Collection « Au-delà de la courbe» de l’ONF

Retour sur le covid-19 vu du Québec

Parmi les sujets qui ont été battus et rebattus inlassablement et qui même poursuivent jusqu’en 2021, il y a bien évidemment le covid-19. Or, même si la lassitude point de toutes parts, il importe d’en discuter, de commencer à en faire le bilan afin de donner chair aux approximations statistiques et mesures coercitives qui composent le quotidien de la planète. Cette épidémie n’est pas qu’un phénomène scientifiquement mesurable. Il remodèle nos vies, nos manières de penser, nos manières de nous exprimer, nos rapports aux autres, nos manières de nous percevoir et, certainement, les manières dont se concevront les sociétés de « l’après ». Mais, aussi, ils poussent à repenser la façon d’aborder l’image. C’est pourquoi l’ONF, le très respectable office national du film québécois, a réuni quelques réalisateurs et réalisatrices québécois-e-s de documentaires pour se poser la question de ce qu’il y a «au-delà de la courbe » (du nom du laboratoire créé à cet effet) à travers sept courts-métrages. En collaboration avec Pleins Ecrans, association culturelle québécoise active en ligne, il était ainsi possible d’en admirer le résultat sur facebook le 27 janvier lors d’une projection diffusée à 19h pour les locaux et une heure du matin en GMT+1. Autrement, il est possible de les regarder à tout moment sur la page dédiée du site de l’ONF.

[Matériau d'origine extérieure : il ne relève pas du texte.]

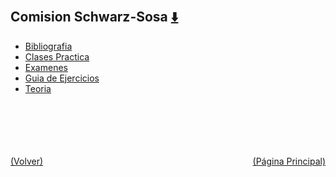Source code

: 
<html>
<body>
<h2>Comision Schwarz-Sosa <a href="https://downgit.github.io/#/home?url=https://github.com/Apuntes-FIUBA/Apuntes-Electronica/tree/main/95 - Computación/9504 - Analisis Numerico I/Comision Schwarz-Sosa" style="font-size:20px">  ⬇️ </a></h2>
<ul>
    <li><a href="Bibliografia">Bibliografia</a></li>
    <li><a href="Clases Practica">Clases Practica</a></li>
    <li><a href="Examenes">Examenes</a></li>
    <li><a href="Guia de Ejercicios">Guia de Ejercicios</a></li>
    <li><a href="Teoria">Teoria</a></li>
</ul>
</body>
</html>






<br><br><br><br><br><a href="../" style="float: left">(Volver)</a> <a href="https://apuntes-fiuba.github.io/Apuntes-Electronica" style="float: right">(Página Principal)</a>
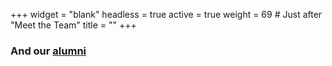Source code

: +++
widget = "blank"
headless = true
active = true
weight = 69  # Just after "Meet the Team"
title = ""
+++

<div>
  <h3>And our <a href="/people-uoftactuarial/#alumni">alumni</a></h3>
</div>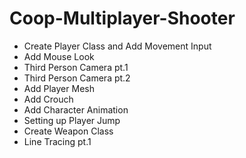 # Coop-Multiplayer-Shooter

* Create Player Class and Add Movement Input
* Add Mouse Look 
* Third Person Camera pt.1
* Third Person Camera pt.2
* Add Player Mesh
* Add Crouch
* Add Character Animation
* Setting up Player Jump
* Create Weapon Class
* Line Tracing pt.1
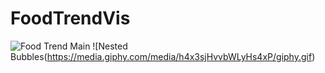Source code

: # FoodTrendVis
![Food Trend Main](https://i.imgur.com/BmH3Vk1.png)
![Nested Bubbles(https://media.giphy.com/media/h4x3sjHvvbWLyHs4xP/giphy.gif)
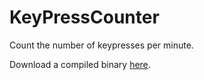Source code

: KeyPressCounter
===============

Count the number of keypresses per minute.

Download a compiled binary [here](http://eludownloads.tk/KeyPressCounter.exe).
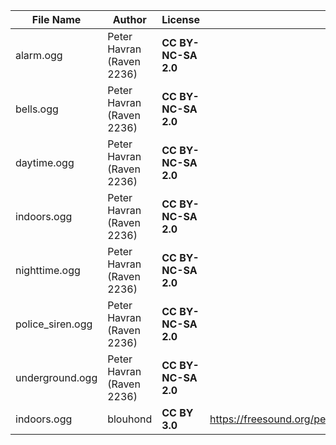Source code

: | File Name        | Author   | License   | Link                            |
|------------------|----------|-----------|---------------------------------|
| alarm.ogg | Peter Havran (Raven 2236) | **CC BY-NC-SA 2.0** | |
| bells.ogg | Peter Havran (Raven 2236) | **CC BY-NC-SA 2.0** | |
| daytime.ogg | Peter Havran (Raven 2236) | **CC BY-NC-SA 2.0** | |
| indoors.ogg | Peter Havran (Raven 2236) | **CC BY-NC-SA 2.0** | |
| nighttime.ogg | Peter Havran (Raven 2236) | **CC BY-NC-SA 2.0** | |
| police_siren.ogg | Peter Havran (Raven 2236) | **CC BY-NC-SA 2.0** | |
| underground.ogg | Peter Havran (Raven 2236) | **CC BY-NC-SA 2.0** | |
| indoors.ogg | blouhond | **CC BY 3.0** | https://freesound.org/people/blouhond/sounds/163604/ |
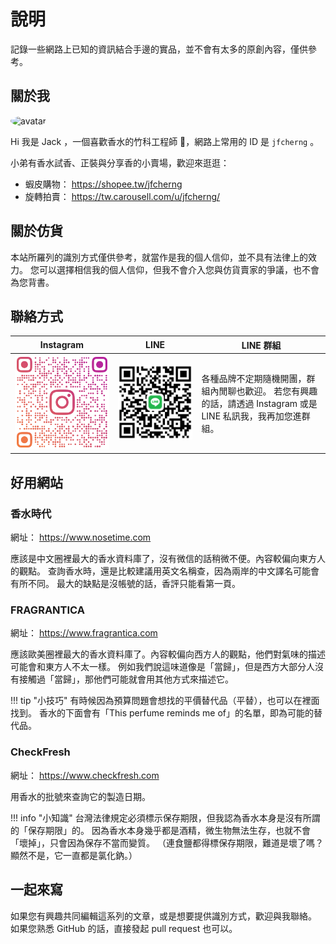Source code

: # 說明

記錄一些網路上已知的資訊結合手邊的實品，並不會有太多的原創內容，僅供參考。

## 關於我

<img alt="avatar" style="border-radius:50%; max-width: 256px"
  src="https://avatars.githubusercontent.com/u/6594915">

Hi 我是 Jack ，一個喜歡香水的竹科工程師 🤠，網路上常用的 ID 是 `jfcherng` 。

小弟有香水試香、正裝與分享香的小賣場，歡迎來逛逛：

- 蝦皮購物： https://shopee.tw/jfcherng
- 旋轉拍賣： https://tw.carousell.com/u/jfcherng/

## 關於仿貨

本站所羅列的識別方式僅供參考，就當作是我的個人信仰，並不具有法律上的效力。
您可以選擇相信我的個人信仰，但我不會介入您與仿貨賣家的爭議，也不會為您背書。

## 聯絡方式


<table>
  <thead>
    <tr>
      <th>Instagram</th>
      <th>LINE</th>
      <th>LINE 群組</th>
    </tr>
  </thead>
  <tbody>
    <tr>
      <td><img alt="qr-instagram" src="_assets/images/about-me/qr-instagram.png"></td>
      <td><img alt="qr-line" src="_assets/images/about-me/qr-line.png"></td>
      <td>
        各種品牌不定期隨機開團，群組內閒聊也歡迎。
        若您有興趣的話，請透過 Instagram 或是 LINE 私訊我，我再加您進群組。
        <!-- ![qr-line-group](_assets/images/about-me/qr-line-group.png) -->
      </td>
    </tr>
  </tbody>
</table>

## 好用網站

### 香水時代

網址： https://www.nosetime.com

應該是中文圈裡最大的香水資料庫了，沒有微信的話稍微不便。內容較偏向東方人的觀點。
查詢香水時，還是比較建議用英文名稱查，因為兩岸的中文譯名可能會有所不同。
最大的缺點是沒帳號的話，香評只能看第一頁。

### FRAGRANTICA

網址： https://www.fragrantica.com

應該歐美圈裡最大的香水資料庫了。內容較偏向西方人的觀點，他們對氣味的描述可能會和東方人不太一樣。
例如我們說這味道像是「當歸」，但是西方大部分人沒有接觸過「當歸」，那他們可能就會用其他方式來描述它。

!!! tip "小技巧"
    有時候因為預算問題會想找的平價替代品（平替），也可以在裡面找到。
    香水的下面會有「This perfume reminds me of」的名單，即為可能的替代品。

### CheckFresh

網址： https://www.checkfresh.com

用香水的批號來查詢它的製造日期。

!!! info "小知識"
    台灣法律規定必須標示保存期限，但我認為香水本身是沒有所謂的「保存期限」的。
    因為香水本身幾乎都是酒精，微生物無法生存，也就不會「壞掉」，只會因為保存不當而變質。
    （連食鹽都得標保存期限，難道是壞了嗎？顯然不是，它一直都是氯化鈉。）

## 一起來寫

如果您有興趣共同編輯這系列的文章，或是想要提供識別方式，歡迎與我聯絡。
如果您熟悉 GitHub 的話，直接發起 pull request 也可以。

Chaudement recommandables, ils s’accordent tout autant qu’ils diffèrent et méritent par conséquent amplement de prendre une heure pour les engloutir d’une traite. Par différentes perspectives, ils trahissent des connexions plus ou moins inattendues, par des plans, par des idées, par les contraintes auxquelles ont été soumis les réalisatrices et réalisateurs. Par différentes perspectives, ils trahissent également un besoin d’expérimenter, d’interroger ce qui reste de la réalité lorsqu’on en est réduit à un appel téléphonique, un écran de télévision, un écran d’ordinateur pour témoigner et recevoir des échos du monde extérieur. Comme l’exprimait Nakai Masakazu au siècle dernier, philosophe japonais méconnu, on se trouve dans l’ère de l’espace-schéma. La réalité n’est plus tellement ce que nous en voyons, mais ce que nous en voyons à travers les versions appauvries que nous en livre nos appareils de capture. Or, ce que fait le covid-19, c’est accentuer cette tendance déjà perceptible au vingtième siècle en la radicalisant. Dans ces conditions, afin de ne pas se laisser complètement déposséder de nos propres yeux, le cinéma, fictif ou documentaire, devient indispensable. Il prend à rebours ce phénomène et s’approprie les images en les découpant selon les volontés propres à aux équipes de réalisation et non plus uniquement celles de la machine. Le travail opéré par les expérimentations des réalisateurs et réalisatrices en devient ainsi d’autant plus important et l’initiative de l’ONF d’autant plus louable.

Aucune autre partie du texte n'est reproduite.